Your instructions
From the entries below, transcribe exactly the lines between the line holding "feature #57379 [DependencyInjection]" and the line holding "feature #57101 [Translation]", inclusive; skip all other lines.

Dataset entries:
-=-=-=-=-

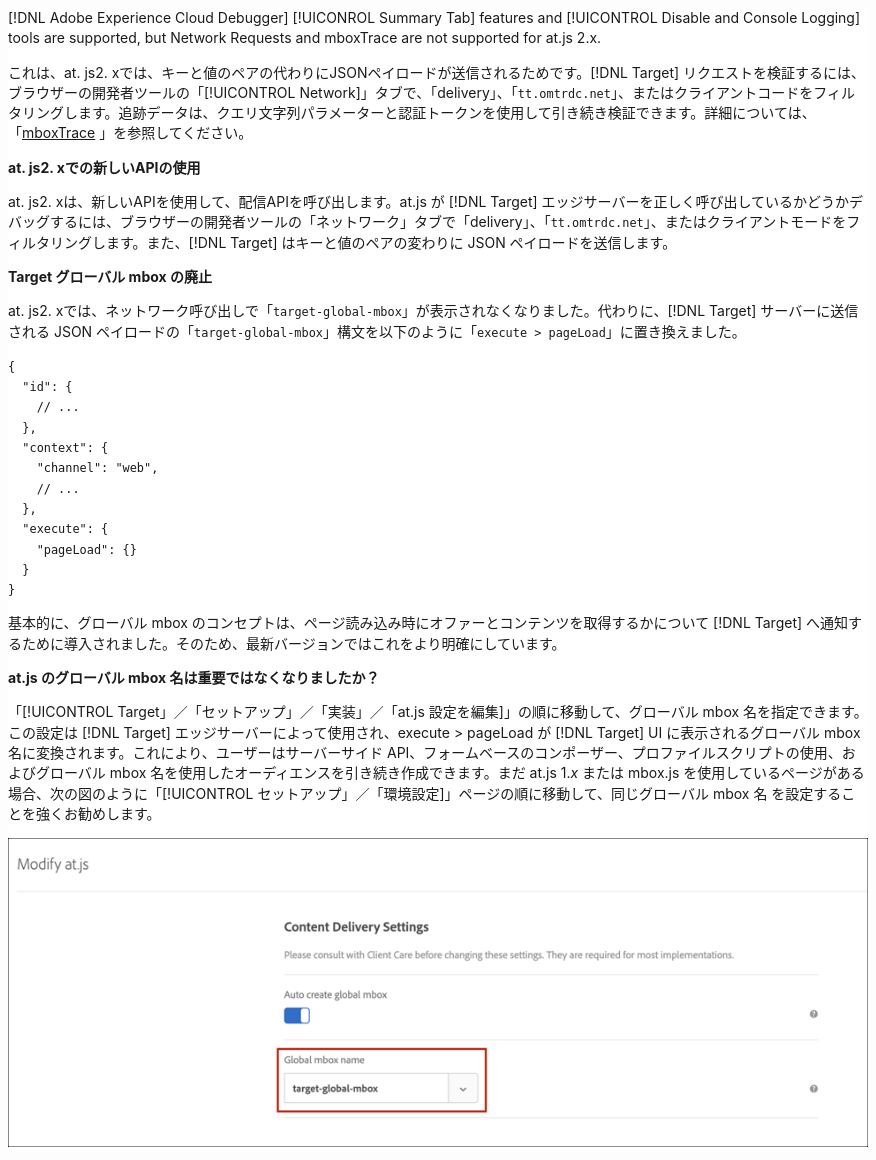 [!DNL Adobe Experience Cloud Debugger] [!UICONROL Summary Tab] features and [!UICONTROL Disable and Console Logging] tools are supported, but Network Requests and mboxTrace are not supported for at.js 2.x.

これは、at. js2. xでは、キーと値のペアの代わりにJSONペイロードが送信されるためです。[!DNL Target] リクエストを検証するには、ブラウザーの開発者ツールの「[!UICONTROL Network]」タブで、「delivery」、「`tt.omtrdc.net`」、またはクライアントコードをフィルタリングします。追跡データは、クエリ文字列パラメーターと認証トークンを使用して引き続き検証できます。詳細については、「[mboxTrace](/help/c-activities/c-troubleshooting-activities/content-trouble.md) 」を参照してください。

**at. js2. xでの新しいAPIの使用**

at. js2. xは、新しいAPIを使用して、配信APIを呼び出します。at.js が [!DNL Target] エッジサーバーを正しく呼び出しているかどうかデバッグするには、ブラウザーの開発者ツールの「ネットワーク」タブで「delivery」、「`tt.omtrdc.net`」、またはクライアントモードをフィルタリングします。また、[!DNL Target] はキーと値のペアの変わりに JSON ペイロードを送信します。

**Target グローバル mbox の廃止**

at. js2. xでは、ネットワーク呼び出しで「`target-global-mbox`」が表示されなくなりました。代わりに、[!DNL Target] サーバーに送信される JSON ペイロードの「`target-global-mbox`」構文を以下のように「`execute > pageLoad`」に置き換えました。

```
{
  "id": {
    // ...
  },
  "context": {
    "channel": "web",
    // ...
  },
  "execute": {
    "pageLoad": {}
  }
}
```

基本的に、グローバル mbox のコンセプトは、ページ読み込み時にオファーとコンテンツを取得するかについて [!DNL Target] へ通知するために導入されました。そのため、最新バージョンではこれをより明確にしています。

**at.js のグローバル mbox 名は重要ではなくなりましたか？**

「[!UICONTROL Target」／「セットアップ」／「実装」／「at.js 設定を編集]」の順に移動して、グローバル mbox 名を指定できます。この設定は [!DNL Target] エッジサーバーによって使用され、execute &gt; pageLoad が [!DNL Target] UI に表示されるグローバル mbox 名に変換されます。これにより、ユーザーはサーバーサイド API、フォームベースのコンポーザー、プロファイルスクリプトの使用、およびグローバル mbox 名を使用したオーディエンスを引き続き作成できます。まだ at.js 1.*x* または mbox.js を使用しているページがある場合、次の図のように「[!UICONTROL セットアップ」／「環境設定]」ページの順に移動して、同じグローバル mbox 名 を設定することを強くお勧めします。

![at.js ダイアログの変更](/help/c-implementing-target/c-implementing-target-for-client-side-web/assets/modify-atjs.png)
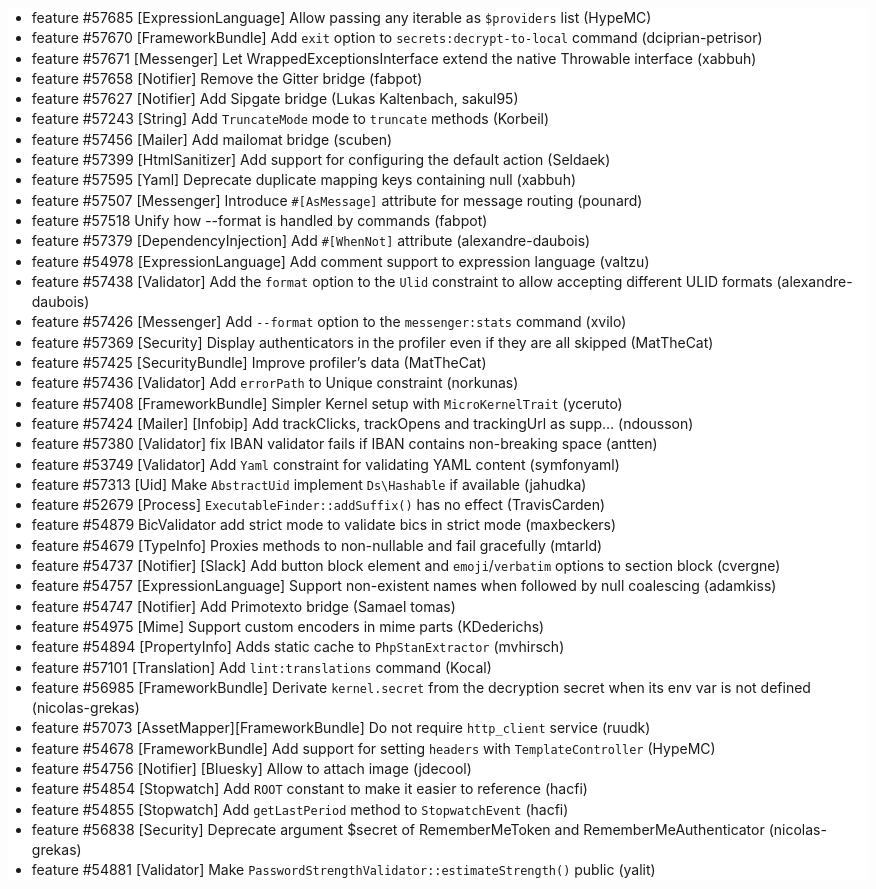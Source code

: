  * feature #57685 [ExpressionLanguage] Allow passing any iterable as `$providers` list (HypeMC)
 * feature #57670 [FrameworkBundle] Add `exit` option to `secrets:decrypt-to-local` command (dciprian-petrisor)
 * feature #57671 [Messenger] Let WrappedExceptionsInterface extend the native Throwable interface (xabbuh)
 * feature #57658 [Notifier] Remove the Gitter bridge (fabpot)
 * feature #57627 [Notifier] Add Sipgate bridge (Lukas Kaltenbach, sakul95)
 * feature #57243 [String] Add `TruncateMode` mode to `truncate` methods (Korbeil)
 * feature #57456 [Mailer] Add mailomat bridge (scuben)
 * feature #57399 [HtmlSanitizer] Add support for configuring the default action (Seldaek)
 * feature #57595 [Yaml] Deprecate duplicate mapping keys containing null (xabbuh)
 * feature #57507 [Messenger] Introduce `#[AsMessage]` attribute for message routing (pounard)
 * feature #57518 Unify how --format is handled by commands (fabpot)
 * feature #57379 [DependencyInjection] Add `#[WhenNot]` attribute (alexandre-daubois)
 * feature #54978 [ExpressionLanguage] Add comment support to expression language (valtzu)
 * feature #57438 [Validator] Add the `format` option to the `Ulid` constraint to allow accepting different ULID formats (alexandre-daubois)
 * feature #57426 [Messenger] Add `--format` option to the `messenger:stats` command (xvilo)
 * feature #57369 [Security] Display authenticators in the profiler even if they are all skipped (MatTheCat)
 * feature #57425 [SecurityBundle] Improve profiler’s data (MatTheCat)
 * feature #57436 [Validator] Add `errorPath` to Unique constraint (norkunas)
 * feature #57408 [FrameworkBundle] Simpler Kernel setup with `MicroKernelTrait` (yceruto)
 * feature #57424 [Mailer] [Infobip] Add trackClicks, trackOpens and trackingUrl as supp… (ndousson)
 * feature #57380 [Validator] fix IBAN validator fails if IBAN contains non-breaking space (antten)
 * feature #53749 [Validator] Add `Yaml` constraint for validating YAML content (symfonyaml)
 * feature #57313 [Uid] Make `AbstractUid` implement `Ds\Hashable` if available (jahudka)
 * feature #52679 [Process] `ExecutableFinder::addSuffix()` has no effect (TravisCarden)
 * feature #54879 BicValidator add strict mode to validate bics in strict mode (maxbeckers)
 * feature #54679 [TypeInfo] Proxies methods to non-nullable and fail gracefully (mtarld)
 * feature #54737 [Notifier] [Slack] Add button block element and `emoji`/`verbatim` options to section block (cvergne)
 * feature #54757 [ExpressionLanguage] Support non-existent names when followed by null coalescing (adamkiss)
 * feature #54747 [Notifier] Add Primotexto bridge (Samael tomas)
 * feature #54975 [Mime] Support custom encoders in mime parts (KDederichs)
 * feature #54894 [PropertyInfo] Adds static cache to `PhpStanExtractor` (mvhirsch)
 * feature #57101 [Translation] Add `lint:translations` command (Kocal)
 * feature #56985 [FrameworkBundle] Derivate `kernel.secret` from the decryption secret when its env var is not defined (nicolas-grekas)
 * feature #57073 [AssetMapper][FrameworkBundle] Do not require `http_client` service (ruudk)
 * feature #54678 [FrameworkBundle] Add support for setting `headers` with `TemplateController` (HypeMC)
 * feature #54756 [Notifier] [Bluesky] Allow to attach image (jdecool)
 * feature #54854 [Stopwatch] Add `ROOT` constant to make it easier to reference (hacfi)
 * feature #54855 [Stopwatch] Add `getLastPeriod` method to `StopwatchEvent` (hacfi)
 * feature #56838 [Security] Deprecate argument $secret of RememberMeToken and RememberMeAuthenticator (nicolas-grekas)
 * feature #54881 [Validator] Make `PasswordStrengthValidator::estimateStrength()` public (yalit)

-=-=-=-=-

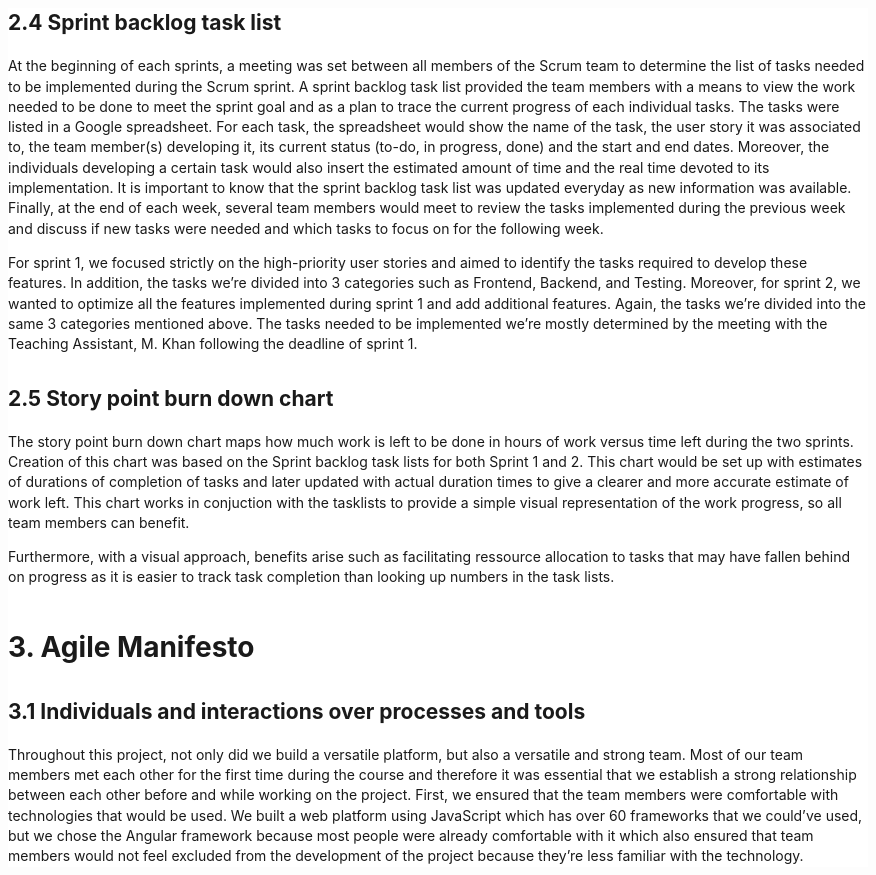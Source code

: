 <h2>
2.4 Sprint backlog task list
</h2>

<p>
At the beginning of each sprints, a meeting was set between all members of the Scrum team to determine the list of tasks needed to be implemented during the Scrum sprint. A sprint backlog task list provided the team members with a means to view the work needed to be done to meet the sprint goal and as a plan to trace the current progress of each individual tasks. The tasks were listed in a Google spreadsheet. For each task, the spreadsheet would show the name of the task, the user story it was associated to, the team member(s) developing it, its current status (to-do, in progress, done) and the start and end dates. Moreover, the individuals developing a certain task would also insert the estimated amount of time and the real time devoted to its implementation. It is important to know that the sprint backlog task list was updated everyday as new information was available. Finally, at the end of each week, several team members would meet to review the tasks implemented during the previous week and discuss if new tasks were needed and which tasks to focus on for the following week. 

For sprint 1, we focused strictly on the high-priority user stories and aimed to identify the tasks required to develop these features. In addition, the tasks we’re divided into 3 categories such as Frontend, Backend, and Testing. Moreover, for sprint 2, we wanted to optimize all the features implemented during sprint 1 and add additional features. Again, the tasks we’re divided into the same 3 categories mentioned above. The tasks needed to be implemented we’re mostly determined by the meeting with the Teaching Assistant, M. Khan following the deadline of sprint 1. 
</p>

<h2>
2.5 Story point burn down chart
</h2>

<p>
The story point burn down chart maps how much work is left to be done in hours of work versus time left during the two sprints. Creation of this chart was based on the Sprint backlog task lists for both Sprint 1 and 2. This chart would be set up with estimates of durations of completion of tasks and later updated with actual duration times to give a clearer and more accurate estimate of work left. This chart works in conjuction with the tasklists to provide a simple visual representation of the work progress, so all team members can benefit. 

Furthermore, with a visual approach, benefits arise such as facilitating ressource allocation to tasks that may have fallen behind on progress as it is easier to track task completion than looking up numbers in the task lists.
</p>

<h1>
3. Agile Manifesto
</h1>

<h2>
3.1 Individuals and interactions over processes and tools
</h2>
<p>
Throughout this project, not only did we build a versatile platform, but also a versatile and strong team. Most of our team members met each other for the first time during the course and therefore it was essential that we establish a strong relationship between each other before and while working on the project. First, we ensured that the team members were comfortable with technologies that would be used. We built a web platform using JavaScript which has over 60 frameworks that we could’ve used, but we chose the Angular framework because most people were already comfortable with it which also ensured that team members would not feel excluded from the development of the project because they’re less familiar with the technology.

-=-=-=-=-

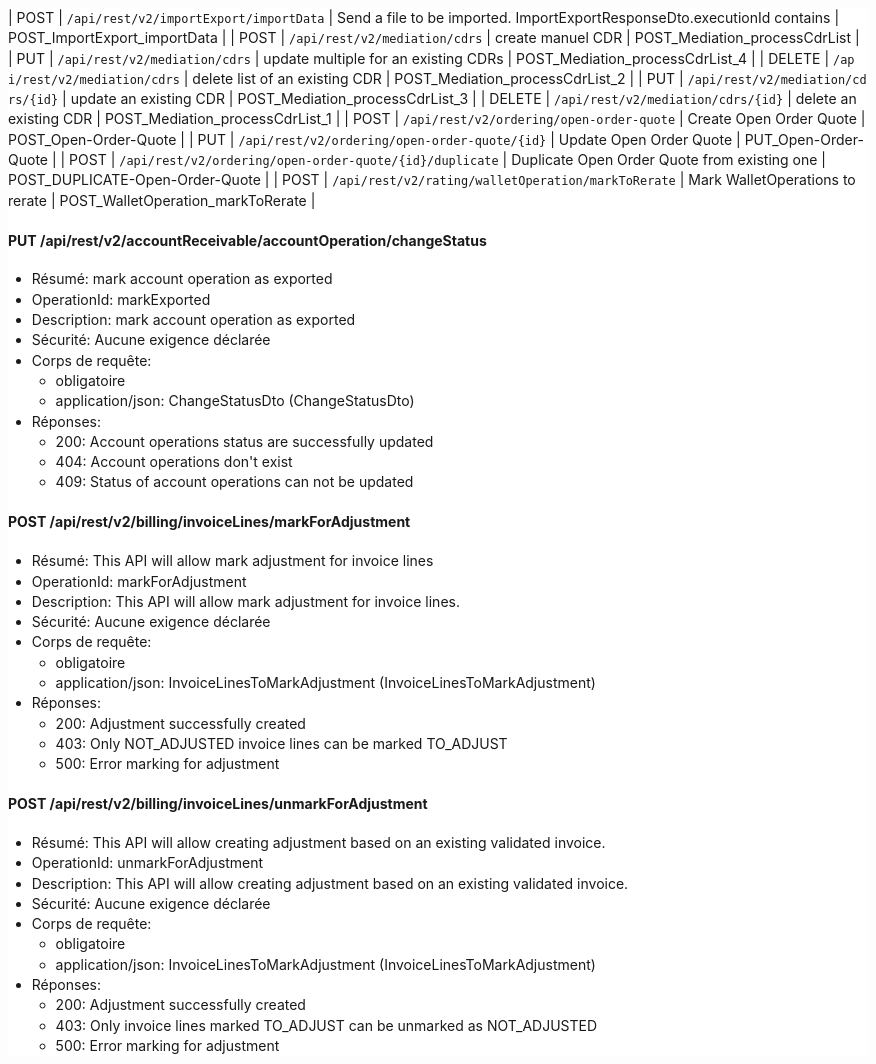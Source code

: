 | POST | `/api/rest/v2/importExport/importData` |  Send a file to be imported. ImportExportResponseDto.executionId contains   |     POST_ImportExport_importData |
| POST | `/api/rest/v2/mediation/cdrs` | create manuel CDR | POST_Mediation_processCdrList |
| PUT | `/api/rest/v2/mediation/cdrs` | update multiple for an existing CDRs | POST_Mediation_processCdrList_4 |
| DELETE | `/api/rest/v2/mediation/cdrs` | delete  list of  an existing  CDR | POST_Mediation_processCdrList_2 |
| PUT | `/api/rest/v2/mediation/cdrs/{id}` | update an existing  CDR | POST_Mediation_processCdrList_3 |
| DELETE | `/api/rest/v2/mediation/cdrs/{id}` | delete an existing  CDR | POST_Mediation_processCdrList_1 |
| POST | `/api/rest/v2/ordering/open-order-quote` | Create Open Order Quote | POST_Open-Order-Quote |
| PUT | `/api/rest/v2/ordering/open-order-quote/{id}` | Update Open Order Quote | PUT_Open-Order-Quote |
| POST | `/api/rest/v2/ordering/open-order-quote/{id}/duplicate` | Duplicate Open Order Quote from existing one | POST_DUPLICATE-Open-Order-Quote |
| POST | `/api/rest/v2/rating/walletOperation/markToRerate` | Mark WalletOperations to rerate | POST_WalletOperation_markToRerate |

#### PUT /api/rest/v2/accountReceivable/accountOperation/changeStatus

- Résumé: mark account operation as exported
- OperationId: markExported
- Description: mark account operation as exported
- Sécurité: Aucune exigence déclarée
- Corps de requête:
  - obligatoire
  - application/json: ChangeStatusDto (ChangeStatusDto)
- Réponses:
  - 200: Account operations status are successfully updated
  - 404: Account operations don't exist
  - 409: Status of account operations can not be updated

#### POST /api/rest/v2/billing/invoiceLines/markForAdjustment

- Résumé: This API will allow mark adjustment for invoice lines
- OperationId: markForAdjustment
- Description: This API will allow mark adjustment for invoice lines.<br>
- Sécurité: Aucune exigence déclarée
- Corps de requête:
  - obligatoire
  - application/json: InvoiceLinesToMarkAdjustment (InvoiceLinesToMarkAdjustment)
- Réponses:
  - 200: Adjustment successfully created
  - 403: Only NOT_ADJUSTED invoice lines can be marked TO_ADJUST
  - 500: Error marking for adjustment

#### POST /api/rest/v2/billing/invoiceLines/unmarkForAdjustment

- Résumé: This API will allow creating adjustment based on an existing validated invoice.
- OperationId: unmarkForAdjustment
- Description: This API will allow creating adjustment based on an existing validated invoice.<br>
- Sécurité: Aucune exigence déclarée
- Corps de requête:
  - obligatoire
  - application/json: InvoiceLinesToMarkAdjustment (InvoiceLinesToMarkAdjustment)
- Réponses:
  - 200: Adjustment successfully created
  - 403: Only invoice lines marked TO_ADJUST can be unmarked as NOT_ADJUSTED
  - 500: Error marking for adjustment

-=-=-=-=-

Response
 * feature #57379 [DependencyInjection] Add `#[WhenNot]` attribute (alexandre-daubois)
 * feature #54978 [ExpressionLanguage] Add comment support to expression language (valtzu)
 * feature #57438 [Validator] Add the `format` option to the `Ulid` constraint to allow accepting different ULID formats (alexandre-daubois)
 * feature #57426 [Messenger] Add `--format` option to the `messenger:stats` command (xvilo)
 * feature #57369 [Security] Display authenticators in the profiler even if they are all skipped (MatTheCat)
 * feature #57425 [SecurityBundle] Improve profiler’s data (MatTheCat)
 * feature #57436 [Validator] Add `errorPath` to Unique constraint (norkunas)
 * feature #57408 [FrameworkBundle] Simpler Kernel setup with `MicroKernelTrait` (yceruto)
 * feature #57424 [Mailer] [Infobip] Add trackClicks, trackOpens and trackingUrl as supp… (ndousson)
 * feature #57380 [Validator] fix IBAN validator fails if IBAN contains non-breaking space (antten)
 * feature #53749 [Validator] Add `Yaml` constraint for validating YAML content (symfonyaml)
 * feature #57313 [Uid] Make `AbstractUid` implement `Ds\Hashable` if available (jahudka)
 * feature #52679 [Process] `ExecutableFinder::addSuffix()` has no effect (TravisCarden)
 * feature #54879 BicValidator add strict mode to validate bics in strict mode (maxbeckers)
 * feature #54679 [TypeInfo] Proxies methods to non-nullable and fail gracefully (mtarld)
 * feature #54737 [Notifier] [Slack] Add button block element and `emoji`/`verbatim` options to section block (cvergne)
 * feature #54757 [ExpressionLanguage] Support non-existent names when followed by null coalescing (adamkiss)
 * feature #54747 [Notifier] Add Primotexto bridge (Samael tomas)
 * feature #54975 [Mime] Support custom encoders in mime parts (KDederichs)
 * feature #54894 [PropertyInfo] Adds static cache to `PhpStanExtractor` (mvhirsch)
 * feature #57101 [Translation] Add `lint:translations` command (Kocal)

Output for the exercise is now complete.